According to an official in the Saudi Foreign Ministry, since the beginning of the Syrian crises, the kingdom has taken in no less than 2.5 million Syrians, insisting that they were not treated as refugees or stuffed into refugee camps, but were in fact granted freedom of movement - in order to preserve their honor.
The UAE was quick to follow the Saudi example, with a government official telling CNN in Arabic that no less than 100,000 Syrian refugees had made their way to the Emirates since 2011, where they were granted temporary residency permits. This figure would put the number of Syrians in the Gulf country at 250,000.
Similarly to the Saudis, the Emirates had pointed at large scale funding for Syrian humanitarian programs, "The United Arab Emirates has donated $530 million in aid since the beginning of the Syrian crises, and has pledged an addition $100 million," the government source said.
Kuwait has also reacted to the backlash, saying the country would provide Syrians currently staying in the country with long term residency permits when their temporary status expires.
The reactions provided by the Gulf States have seemingly failed to quell the backlash from refugee organizations, and the reactions of several international followed soon after the publication of the statements. "To me, buying your way out of this is not satisfactory," Peter Sutherland, Special Representative of the UN Secretary-General for Migration and Development told a news briefing in Geneva last week. "And I say that taking refugees is separate from giving money."

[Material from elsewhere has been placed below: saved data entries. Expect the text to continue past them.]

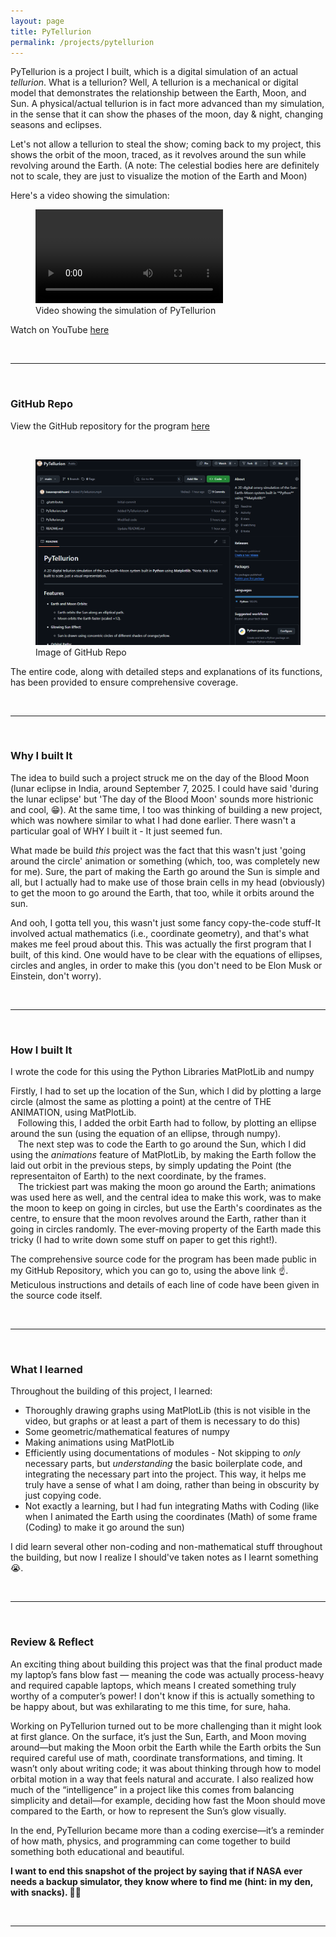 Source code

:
 ```yaml
---
layout: page
title: PyTellurion
permalink: /projects/pytellurion
---
```

<p>PyTellurion is a project I built, which is a digital simulation of an actual <i>tellurion</i>. What is a tellurion? Well, A tellurion is a mechanical or digital model that demonstrates the relationship between the Earth, Moon, and Sun. A physical/actual tellurion is in fact more advanced than my simulation, in the sense that it can show the phases of the moon, day & night, changing seasons and eclipses. </p><p>Let's not allow a tellurion to steal the show; coming back to my project, this shows the orbit of the moon, traced, as it revolves around the sun while revolving around the Earth. (A note: The celestial bodies here are definitely not to scale, they are just to visualize the motion of the Earth and Moon)</p>
<p>Here's a video showing the simulation: </p>
<figure>
    <video controls>
        <source src="/media/PyTellurion.mp4" type="video/mp4">
        Error with browser: Does not support video.
    </video>
    <figcaption>Video showing the simulation of PyTellurion </figcaption>
</figure>
<p>Watch on YouTube <a href="https://youtu.be/L3vc5SPEmqg" class="content-link">here</a></p>

<br><hr><br><h3>GitHub Repo</h3>
<p>View the GitHub repository for the program <a href="https://github.com/basavaprabhuani/PyTellurion" class="content-link">here</a></p>
<br>
<figure>
    <img src="/media/PyTellurion_GitHub.png">
    <figcaption>Image of GitHub Repo</figcaption>
</figure>
<p>The entire code, along with detailed steps and explanations of its functions, has been provided to ensure comprehensive coverage. </p>

<br><hr><br><h3>Why I built It</h3>
<p>The idea to build such a project struck me on the day of the Blood Moon (lunar eclipse in India, around September 7, 2025. I could have said 'during the lunar eclipse' but 'The day of the Blood Moon' sounds more histrionic and cool, 😁). At the same time, I too was thinking of building a new project, which was nowhere similar to what I had done earlier. There wasn't a particular goal of WHY I built it - It just seemed fun.</p>
<p>What made be build <i>this</i> project was the fact that this wasn't just 'going around the circle' animation or something (which, too, was completely new for me). Sure, the part of making the Earth go around the Sun is simple and all, but I actually had to make use of those brain cells in my head (obviously) to get the moon to go around the Earth, that too, while it orbits around the sun.</p>
<p>And ooh, I gotta tell you, this wasn't just some fancy copy-the-code stuff-It involved actual mathematics (i.e., coordinate geometry), and that's what makes me feel proud about this. This was actually the first program that I built, of this kind. One would have to be clear with the equations of ellipses, circles and angles, in order to make this (you don't need to be Elon Musk or Einstein, don't worry).</p>

<br><hr><br><h3>How I built It</h3>
<p>I wrote the code for this using the Python Libraries <span class="reference-text">MatPlotLib</span> and <span class="reference-text">numpy</span>
<p>Firstly, I had to set up the location of the Sun, which I did by plotting a large circle (almost the same as plotting a point) at the centre of THE ANIMATION, using <span class="reference-text">MatPlotLib</span>. 
<br>&nbsp;&nbsp;&nbsp;Following this, I added the orbit Earth had to follow, by plotting an ellipse around the sun (using the equation of an ellipse, through <span class='reference-text'>numpy</span>). 
<br>&nbsp;&nbsp;&nbsp;The next step was to code the Earth to go around the Sun, which I did using the <i>animations</i> feature of <span class="reference-text">MatPlotLib</span>, by making the Earth follow the laid out orbit in the previous steps, by simply updating the Point (the representaiton of Earth) to the next coordinate, by the frames. 
<br>&nbsp;&nbsp;&nbsp;The trickiest part was making the moon go around the Earth; animations was used here as well, and the central idea to make this work, was to make the moon to keep on going in circles, but use the Earth's coordinates as the centre, to ensure that the moon revolves around the Earth, rather than it going in circles randomly. The ever-moving property of the Earth made this tricky (I had to write down some stuff on paper to get this right!). </p>

<p>The comprehensive source code for the program has been made public in my GitHub Repository, which you can go to, using the above link ☝️. Meticulous instructions and details of each line of code have been given in the source code itself.</p>

<br><hr><br><h3>What I learned</h3>
<p>Throughout the building of this project, I learned:</p>
<ul>
    <li>Thoroughly drawing graphs using <span class="reference-text">MatPlotLib</span> (this is not visible in the video, but graphs or at least a part of them is necessary to do this)</li>
    <li>Some geometric/mathematical features of <span class="reference-text">numpy</span></li>
    <li>Making animations using <span class="reference-text">MatPlotLib</span></li>
    <li>Efficiently using documentations of modules - Not skipping to <i>only</i> necessary parts, but <i>understanding</i> the basic boilerplate code, and integrating the necessary part into the project. This way, it helps me truly have a sense of what I am doing, rather than being in obscurity by just copying code.</li> 
    <li>Not exactly a learning, but I had fun integrating Maths with Coding (like when I animated the Earth using the coordinates (Math) of some frame (Coding) to make it go around the sun)</li>
</ul>

<p>I did learn several other non-coding and non-mathematical stuff throughout the building, but now I realize I should've taken notes as I learnt something 😭.</p>

<br><hr><br><h3>Review & Reflect</h3>
<p>An exciting thing about building this project was that the final product made my laptop’s fans blow fast — meaning the code was actually process-heavy and required capable laptops, which means I created something truly worthy of a computer’s power! I don't know if this is actually something to be happy about, but was exhilarating to me this time, for sure, haha.<p>
<p>Working on PyTellurion turned out to be more challenging than it might look at first glance. On the surface, it’s just the Sun, Earth, and Moon moving around—but making the Moon orbit the Earth while the Earth orbits the Sun required careful use of math, coordinate transformations, and timing. It wasn’t only about writing code; it was about thinking through how to model orbital motion in a way that feels natural and accurate. I also realized how much of the “intelligence” in a project like this comes from balancing simplicity and detail—for example, deciding how fast the Moon should move compared to the Earth, or how to represent the Sun’s glow visually. </p><p>In the end, PyTellurion became more than a coding exercise—it’s a reminder of how math, physics, and programming can come together to build something both educational and beautiful.</p>
<p><b>I want to end this snapshot of the project by saying that if NASA ever needs a backup simulator, they know where to find me (hint: in my den, with snacks). 🚀🍕</p></b>
<br><hr>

An investigation conducted by Reuters revealed that none of the six Gulf Cooperation Council states - Saudi Arabia, Oman, United Arab Emirates, Kuwait, Bahrain and Qatar - has signed the U.N. convention on refugees which has governed international law on asylum since World War Two. The report continued to say that like the rest of the expatriates that form a majority in many Gulf States, Syrians have been admitted mainly as temporary guest workers, which generally means they must have jobs lined up before they arrive, or as their family dependants.
The Gulf States are mainly worried about the political, social and economic impact of an influx of refugees, especially fellow Arabs, who might settle permanently and demand broad civil rights that temporary guest workers know not to expect.
"We're talking about countries whose nationals are in the minority," said Sami al-Faraj, a Kuwaiti security adviser to the GCC. "When it comes to the issue of refugees, we have taken a stand and that is to actually help (other) nations settle refugees."
Both Qatar and the UAE currently maintain populations of which 80 percent are foreign citizens. Saudi Arabia's population includes 40 percent foreigners, while Kuwait has 50 percent. The Gulf states have mentioned that the UK in comparison has an eight percent foreigner population.
"Gulf countries are scared about more traffic on the streets, longer waiting periods in free government medical facilities, additional pressure on subsidized goods, and more use of subsidized electricity and water," Ali al-Baghli, a lawyer and former Kuwaiti parliamentarian and oil minister, said in a statement to Reuters.
Another facet of the refugee crises is centered on the security issue. The London based and Qatar aligned "Al Arabi Al- Jadid" newspaper reported on this issue with the headline "The Gulf and the refugees- support but no welcoming party." The article stated that the official stance of the Gulf states on the refugee issue is centered around the security debate, including terrorist groups using the crises to funnel into Gulf under the guise of Refugees.